Directions for this task: Every line with the string "different" must be copied from the entries below.

(Data records)
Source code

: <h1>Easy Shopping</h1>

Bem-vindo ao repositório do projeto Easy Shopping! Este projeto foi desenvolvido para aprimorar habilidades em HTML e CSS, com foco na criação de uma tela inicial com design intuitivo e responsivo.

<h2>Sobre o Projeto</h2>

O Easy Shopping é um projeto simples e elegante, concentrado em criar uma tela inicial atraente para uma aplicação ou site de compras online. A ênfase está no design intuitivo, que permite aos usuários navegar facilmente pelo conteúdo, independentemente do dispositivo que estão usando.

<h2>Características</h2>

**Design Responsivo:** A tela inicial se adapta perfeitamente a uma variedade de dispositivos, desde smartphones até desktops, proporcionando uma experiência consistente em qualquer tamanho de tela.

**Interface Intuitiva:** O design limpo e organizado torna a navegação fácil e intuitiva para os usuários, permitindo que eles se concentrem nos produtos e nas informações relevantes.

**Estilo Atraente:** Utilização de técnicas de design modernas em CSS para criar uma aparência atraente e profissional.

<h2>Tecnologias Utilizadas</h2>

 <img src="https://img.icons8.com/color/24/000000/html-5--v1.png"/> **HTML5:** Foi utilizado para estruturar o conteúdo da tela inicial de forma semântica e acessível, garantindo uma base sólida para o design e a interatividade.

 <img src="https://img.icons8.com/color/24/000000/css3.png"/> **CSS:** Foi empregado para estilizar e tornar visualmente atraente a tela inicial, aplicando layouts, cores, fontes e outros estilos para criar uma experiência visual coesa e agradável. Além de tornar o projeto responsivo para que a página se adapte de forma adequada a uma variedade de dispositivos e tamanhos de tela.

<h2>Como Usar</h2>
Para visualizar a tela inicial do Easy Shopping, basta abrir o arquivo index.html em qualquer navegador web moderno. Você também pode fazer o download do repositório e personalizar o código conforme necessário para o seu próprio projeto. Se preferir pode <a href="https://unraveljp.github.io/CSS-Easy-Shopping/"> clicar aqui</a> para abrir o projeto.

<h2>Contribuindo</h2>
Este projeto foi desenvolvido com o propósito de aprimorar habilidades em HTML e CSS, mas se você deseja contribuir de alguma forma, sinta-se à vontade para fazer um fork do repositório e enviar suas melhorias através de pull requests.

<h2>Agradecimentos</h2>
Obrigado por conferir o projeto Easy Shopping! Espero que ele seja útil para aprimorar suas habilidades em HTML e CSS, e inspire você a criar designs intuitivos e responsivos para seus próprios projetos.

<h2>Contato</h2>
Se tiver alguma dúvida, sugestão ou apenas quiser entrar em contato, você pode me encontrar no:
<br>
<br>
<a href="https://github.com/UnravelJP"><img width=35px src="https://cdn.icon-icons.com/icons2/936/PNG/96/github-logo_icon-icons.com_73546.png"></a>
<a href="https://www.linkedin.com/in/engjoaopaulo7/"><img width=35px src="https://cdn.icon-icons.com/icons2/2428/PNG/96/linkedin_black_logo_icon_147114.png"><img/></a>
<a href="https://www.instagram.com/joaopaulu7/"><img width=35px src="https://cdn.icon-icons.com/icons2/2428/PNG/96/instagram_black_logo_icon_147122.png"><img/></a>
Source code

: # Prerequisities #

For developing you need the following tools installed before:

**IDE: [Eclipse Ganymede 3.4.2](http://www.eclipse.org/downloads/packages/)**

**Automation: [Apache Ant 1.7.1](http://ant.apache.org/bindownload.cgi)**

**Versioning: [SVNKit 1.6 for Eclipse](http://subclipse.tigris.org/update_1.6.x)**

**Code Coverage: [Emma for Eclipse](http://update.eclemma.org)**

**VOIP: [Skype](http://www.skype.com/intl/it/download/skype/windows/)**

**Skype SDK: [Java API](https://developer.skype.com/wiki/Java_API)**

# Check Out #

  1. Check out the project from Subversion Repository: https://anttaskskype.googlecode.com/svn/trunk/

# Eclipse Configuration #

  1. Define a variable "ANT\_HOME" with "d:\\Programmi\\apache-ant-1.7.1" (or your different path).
...
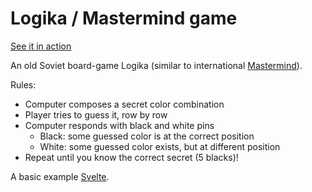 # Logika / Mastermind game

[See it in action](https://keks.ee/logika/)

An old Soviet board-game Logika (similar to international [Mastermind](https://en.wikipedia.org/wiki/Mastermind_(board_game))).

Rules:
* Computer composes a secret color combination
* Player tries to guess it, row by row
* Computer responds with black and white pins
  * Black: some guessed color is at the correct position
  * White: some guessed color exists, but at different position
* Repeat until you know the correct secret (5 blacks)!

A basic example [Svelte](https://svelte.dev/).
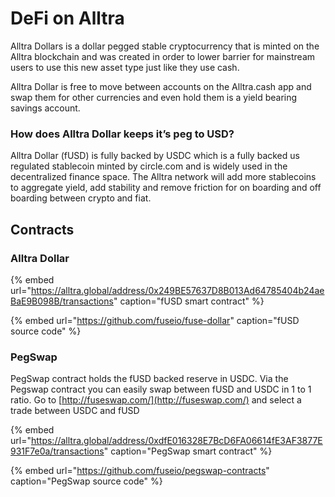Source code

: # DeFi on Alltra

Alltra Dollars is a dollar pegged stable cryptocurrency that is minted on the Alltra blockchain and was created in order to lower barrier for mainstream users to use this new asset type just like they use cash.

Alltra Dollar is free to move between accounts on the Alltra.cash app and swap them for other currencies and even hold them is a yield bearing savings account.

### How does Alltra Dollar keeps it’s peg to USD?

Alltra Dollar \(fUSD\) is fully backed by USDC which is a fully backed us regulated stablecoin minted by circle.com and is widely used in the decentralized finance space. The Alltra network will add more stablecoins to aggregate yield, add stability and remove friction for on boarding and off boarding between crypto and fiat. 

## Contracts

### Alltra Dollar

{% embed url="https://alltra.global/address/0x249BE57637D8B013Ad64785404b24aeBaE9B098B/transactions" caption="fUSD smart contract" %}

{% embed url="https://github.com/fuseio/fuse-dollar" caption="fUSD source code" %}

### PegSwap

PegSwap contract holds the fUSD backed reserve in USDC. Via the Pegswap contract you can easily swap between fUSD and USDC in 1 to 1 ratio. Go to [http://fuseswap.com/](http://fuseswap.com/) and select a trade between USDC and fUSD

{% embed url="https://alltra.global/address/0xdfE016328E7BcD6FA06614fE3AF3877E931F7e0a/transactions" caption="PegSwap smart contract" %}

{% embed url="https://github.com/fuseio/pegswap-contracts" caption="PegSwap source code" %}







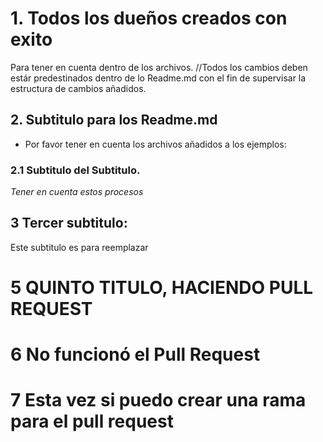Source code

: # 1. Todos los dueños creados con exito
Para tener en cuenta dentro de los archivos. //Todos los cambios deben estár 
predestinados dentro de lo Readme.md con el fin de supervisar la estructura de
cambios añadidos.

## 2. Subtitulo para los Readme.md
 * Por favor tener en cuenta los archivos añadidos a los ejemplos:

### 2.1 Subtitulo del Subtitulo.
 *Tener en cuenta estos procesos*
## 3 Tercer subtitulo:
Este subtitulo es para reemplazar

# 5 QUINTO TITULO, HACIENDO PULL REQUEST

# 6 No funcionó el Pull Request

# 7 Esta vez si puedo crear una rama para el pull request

Result of the task:
  1. Define a variable "ANT\_HOME" with "d:\\Programmi\\apache-ant-1.7.1" (or your different path).
  * White: some guessed color exists, but at different position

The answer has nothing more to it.